Retracing paths that people first traversed while migrating to the Americas

Living on Earth
Mastodons (this one on display at the Natural History Museum of Los Angeles) are just a small part of the story of how humans first migrated to the Americas 15,000 years ago — or longer.

For many Americans, the summer months mark a time of exploration on vacations that take people down the road, across the country or even around the world. Most travelers, though, would never think of taking the time to go on a trek that Craig Childs recently took.

Childs has published more than a dozen books that explore the intersections of adventure, science and the wild outdoors, but one of his recent journeys may have been his most ambitious to date.

To provide material for his newest book, “Atlas of a Lost World: Travels to Ice Age America,” Childs retraced the waterways and footpaths of those who first entered the Americas some 15,000 years ago via what was then the Bering Land Bridge in modern-day Alaska.

“I think it's a blank space in a lot of peoples’ knowledge about the Americas,” says Childs about the Ice Age. “You might think of Clovis. You might think of mammoths, but it's a much more complicated story. I want to take this blank space and fill it in and show this incredible moment where a side of the planet that had no people suddenly did have people. This is, in a way, a scientific creation story for this continent.”

On the lookout

For his journey — and the sake of the book — Childs says he wanted to travel in a “social way” to simulate how the ancient travelers made their way. He and his family joined a group of other families to explore south-central Alaska. They had several children with them on the trip — including his own — ranging in age from 4 to 12 years of age.

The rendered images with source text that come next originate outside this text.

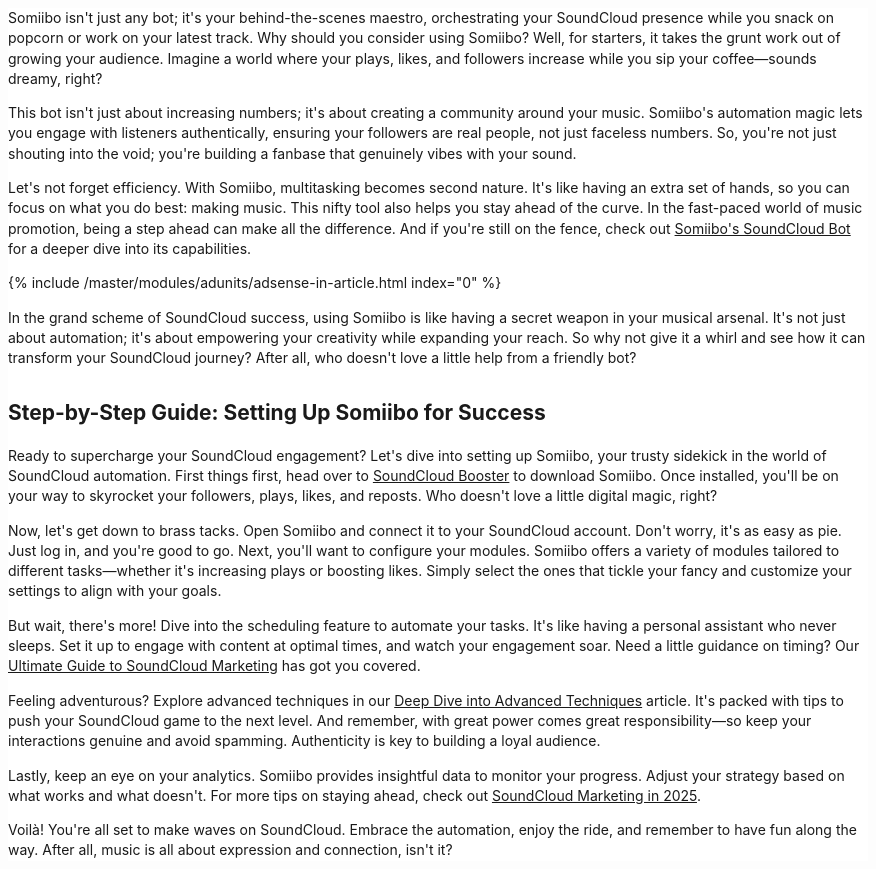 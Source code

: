 Somiibo isn't just any bot; it's your behind-the-scenes maestro, orchestrating your SoundCloud presence while you snack on popcorn or work on your latest track. Why should you consider using Somiibo? Well, for starters, it takes the grunt work out of growing your audience. Imagine a world where your plays, likes, and followers increase while you sip your coffee—sounds dreamy, right?

This bot isn't just about increasing numbers; it's about creating a community around your music. Somiibo's automation magic lets you engage with listeners authentically, ensuring your followers are real people, not just faceless numbers. So, you're not just shouting into the void; you're building a fanbase that genuinely vibes with your sound.

Let's not forget efficiency. With Somiibo, multitasking becomes second nature. It's like having an extra set of hands, so you can focus on what you do best: making music. This nifty tool also helps you stay ahead of the curve. In the fast-paced world of music promotion, being a step ahead can make all the difference. And if you're still on the fence, check out [Somiibo's SoundCloud Bot](https://somiibo.com/platforms/soundcloud-bot) for a deeper dive into its capabilities.

{% include /master/modules/adunits/adsense-in-article.html index="0" %}

In the grand scheme of SoundCloud success, using Somiibo is like having a secret weapon in your musical arsenal. It's not just about automation; it's about empowering your creativity while expanding your reach. So why not give it a whirl and see how it can transform your SoundCloud journey? After all, who doesn't love a little help from a friendly bot?

## Step-by-Step Guide: Setting Up Somiibo for Success

Ready to supercharge your SoundCloud engagement? Let's dive into setting up Somiibo, your trusty sidekick in the world of SoundCloud automation. First things first, head over to [SoundCloud Booster](https://soundcloudbooster.com) to download Somiibo. Once installed, you'll be on your way to skyrocket your followers, plays, likes, and reposts. Who doesn't love a little digital magic, right?

Now, let's get down to brass tacks. Open Somiibo and connect it to your SoundCloud account. Don't worry, it's as easy as pie. Just log in, and you're good to go. Next, you'll want to configure your modules. Somiibo offers a variety of modules tailored to different tasks—whether it's increasing plays or boosting likes. Simply select the ones that tickle your fancy and customize your settings to align with your goals.

But wait, there's more! Dive into the scheduling feature to automate your tasks. It's like having a personal assistant who never sleeps. Set it up to engage with content at optimal times, and watch your engagement soar. Need a little guidance on timing? Our [Ultimate Guide to SoundCloud Marketing](https://soundcloudbooster.com/blog/the-ultimate-guide-to-soundcloud-marketing-tips-for-aspiring-artists) has got you covered.

Feeling adventurous? Explore advanced techniques in our [Deep Dive into Advanced Techniques](https://soundcloudbooster.com/blog/soundcloud-marketing-a-deep-dive-into-advanced-techniques) article. It's packed with tips to push your SoundCloud game to the next level. And remember, with great power comes great responsibility—so keep your interactions genuine and avoid spamming. Authenticity is key to building a loyal audience.

Lastly, keep an eye on your analytics. Somiibo provides insightful data to monitor your progress. Adjust your strategy based on what works and what doesn't. For more tips on staying ahead, check out [SoundCloud Marketing in 2025](https://soundcloudbooster.com/blog/soundcloud-marketing-in-2025-tips-for-staying-ahead-of-the-curve).

Voilà! You're all set to make waves on SoundCloud. Embrace the automation, enjoy the ride, and remember to have fun along the way. After all, music is all about expression and connection, isn't it?
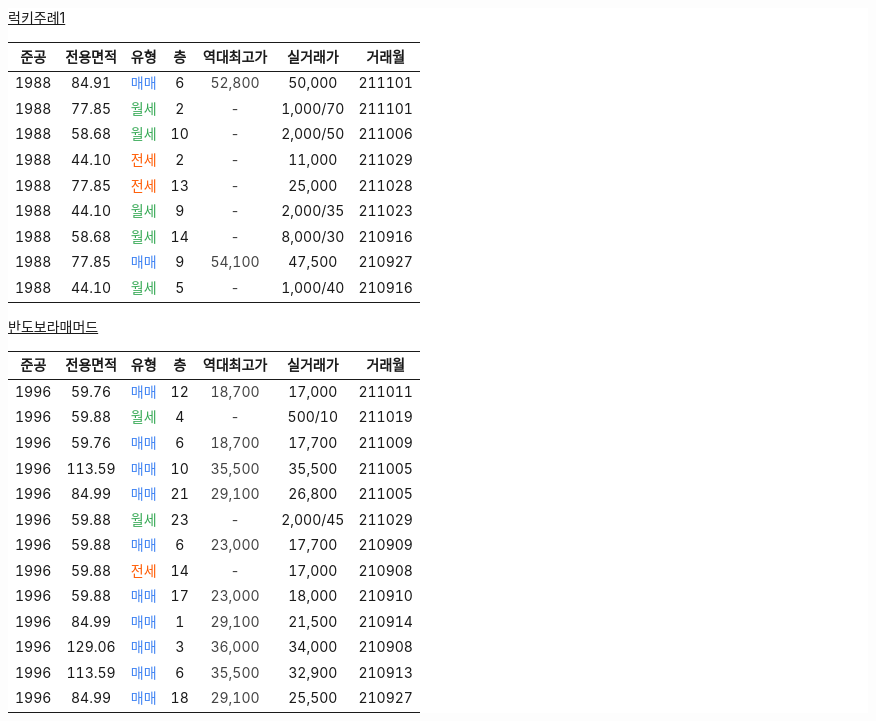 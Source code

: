 [럭키주례1](https://search.naver.com/search.naver?query=%EB%B6%80%EC%82%B0%EA%B4%91%EC%97%AD%EC%8B%9C+%EC%82%AC%EC%83%81%EA%B5%AC+%EC%A3%BC%EB%A1%80%EB%8F%99+%EB%9F%AD%ED%82%A4%EC%A3%BC%EB%A1%801)

|준공|전용면적|유형|층|역대최고가|실거래가|거래월|
|:---:|:---:|:---:|:---:|:---:|:---:|:---:|
|1988|84.91|<span style="color:#4285f3">매매</span>|6|<span style="color:#444444">52,800</span>|50,000|211101|
|1988|77.85|<span style="color:#34a853">월세</span>|2|<span style="color:#444444">-</span>|1,000/70|211101|
|1988|58.68|<span style="color:#34a853">월세</span>|10|<span style="color:#444444">-</span>|2,000/50|211006|
|1988|44.10|<span style="color:#ff5a00">전세</span>|2|<span style="color:#444444">-</span>|11,000|211029|
|1988|77.85|<span style="color:#ff5a00">전세</span>|13|<span style="color:#444444">-</span>|25,000|211028|
|1988|44.10|<span style="color:#34a853">월세</span>|9|<span style="color:#444444">-</span>|2,000/35|211023|
|1988|58.68|<span style="color:#34a853">월세</span>|14|<span style="color:#444444">-</span>|8,000/30|210916|
|1988|77.85|<span style="color:#4285f3">매매</span>|9|<span style="color:#444444">54,100</span>|47,500|210927|
|1988|44.10|<span style="color:#34a853">월세</span>|5|<span style="color:#444444">-</span>|1,000/40|210916|

[반도보라매머드](https://search.naver.com/search.naver?query=%EB%B6%80%EC%82%B0%EA%B4%91%EC%97%AD%EC%8B%9C+%EC%82%AC%EC%83%81%EA%B5%AC+%EC%A3%BC%EB%A1%80%EB%8F%99+%EB%B0%98%EB%8F%84%EB%B3%B4%EB%9D%BC%EB%A7%A4%EB%A8%B8%EB%93%9C)

|준공|전용면적|유형|층|역대최고가|실거래가|거래월|
|:---:|:---:|:---:|:---:|:---:|:---:|:---:|
|1996|59.76|<span style="color:#4285f3">매매</span>|12|<span style="color:#444444">18,700</span>|17,000|211011|
|1996|59.88|<span style="color:#34a853">월세</span>|4|<span style="color:#444444">-</span>|500/10|211019|
|1996|59.76|<span style="color:#4285f3">매매</span>|6|<span style="color:#444444">18,700</span>|17,700|211009|
|1996|113.59|<span style="color:#4285f3">매매</span>|10|<span style="color:#444444">35,500</span>|35,500|211005|
|1996|84.99|<span style="color:#4285f3">매매</span>|21|<span style="color:#444444">29,100</span>|26,800|211005|
|1996|59.88|<span style="color:#34a853">월세</span>|23|<span style="color:#444444">-</span>|2,000/45|211029|
|1996|59.88|<span style="color:#4285f3">매매</span>|6|<span style="color:#444444">23,000</span>|17,700|210909|
|1996|59.88|<span style="color:#ff5a00">전세</span>|14|<span style="color:#444444">-</span>|17,000|210908|
|1996|59.88|<span style="color:#4285f3">매매</span>|17|<span style="color:#444444">23,000</span>|18,000|210910|
|1996|84.99|<span style="color:#4285f3">매매</span>|1|<span style="color:#444444">29,100</span>|21,500|210914|
|1996|129.06|<span style="color:#4285f3">매매</span>|3|<span style="color:#444444">36,000</span>|34,000|210908|
|1996|113.59|<span style="color:#4285f3">매매</span>|6|<span style="color:#444444">35,500</span>|32,900|210913|
|1996|84.99|<span style="color:#4285f3">매매</span>|18|<span style="color:#444444">29,100</span>|25,500|210927|


<script async src="//pagead2.googlesyndication.com/pagead/js/adsbygoogle.js"></script>

<ins class="adsbygoogle"
     style="display:block"
     data-ad-client="ca-pub-2446590836940007"
     data-ad-slot="1659523306"
     data-ad-format="auto"
     data-full-width-responsive="true"></ins>
<script>
(adsbygoogle = window.adsbygoogle || []).push({});
</script>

In one of the more remote and wild places on the planet, the group moved from island to island in boats, with the parents going ahead to check for any signs of bears at the next island, he says.

“Having kids in Big Bear Country is just an intense experience in general. I mean, I've traveled in Alaska quite a bit, and it's a place where it's a little wilder,” Childs says. “It's a little bit more edgy, and it gives me a sense of maybe the Ice Age was a hundred times wilder. The animals are so much larger and the predators are numerous and huge, so what would it have been like to have had kids there?

“But when you're with kids, it's a whole different story. You're paying attention to things on a very different level. It's no longer about you. It is now about the adventure of your children.”

When it came to the actual journey made by ancient peoples, most of the traversing Childs says was most likely done in boats made of wood frames and animal skins — and not by foot — due to the fact that crossing the land bridge meant eventually confronting a vast polar wasteland that spanned about 2,000 miles before one could again touch the ground.

One of the biggest increases of migration into the Americas was caused by a period known as the Younger Dryas, which took place about 12,000 years ago. With glaciers retreating and rivers and lakes popping up everywhere, the planet went back into full Ice Age conditions within about 10 years.

“It was like a pool cue hitting balls and just sending them every direction,” Childs says. “This was the sudden change. People had to adapt. They had to find new niches, and so it kind of divided everybody up.”

Childs says that before the Younger Dryas, there was more of a sense of uniformity, with people using the same weapons both in present-day Maine and California. That all changed.

“It was the Babylon moment where languages divided, technologies divided and we ended up with the foundation of the continent we see today,” he says.

‘You feel time in a different way’

Although Childs based his travels at the first migrations that would date back to approximately 15,000 years ago, his book mentions a recent archeological find near San Diego of the bones of a mastodon that could very well date back 130,000 years. The way the bones were found with shattered points of contact from a heavy tool, as opposed to just natural decay.

“It looks like an organized site that somebody took a big bone from a mastodon and smashed it and maybe got marrow out of it and left tools there,” Child says. “You could argue that they were trampled, but the bones looked like they were worked by humans.”

Tools and weapons such as the one found at that dig site are mentioned throughout the book — as Childs sees artifacts such as those as portals for modern-day humans to be transported back in time.

“You feel time in a very different way,” Childs says. “It's making contact with a time that we don't have. I mean, most of our lives we're touching things that were just made a month ago or a year ago where everything is getting newer and newer, and I want to remember what it was like.

“I want us to have a context of how long humans have been doing this and touching this object is a way of making direct contact with those people.”

Besides the Younger Dryas, another catalyst for migration is something known as the dopamine receptor called D4. Those who have it in their genetic makeup tend to take more risks and go on longer explorations than those who do not. Childs says overall that as one goes from the Arctic and continues to traverse south — all the way to the southern tip of South America in this case — one can see an increase in the number of native peoples who have D4 dopamine receptors.

“So, there is evidence that there is a genetic drive to go farther, and some people do it, and they carry those genes and they carry them all the way to the end of the Earth. I know people who must have just D4 … just chock full, because they don't come back,” Childs says. “They just keep traveling. I find them somewhere else out in the world and I think, ‘You are the real explorer. I like to come home.’”

This article is based off an interview that aired on PRI’s Living on Earth with Steve Curwood.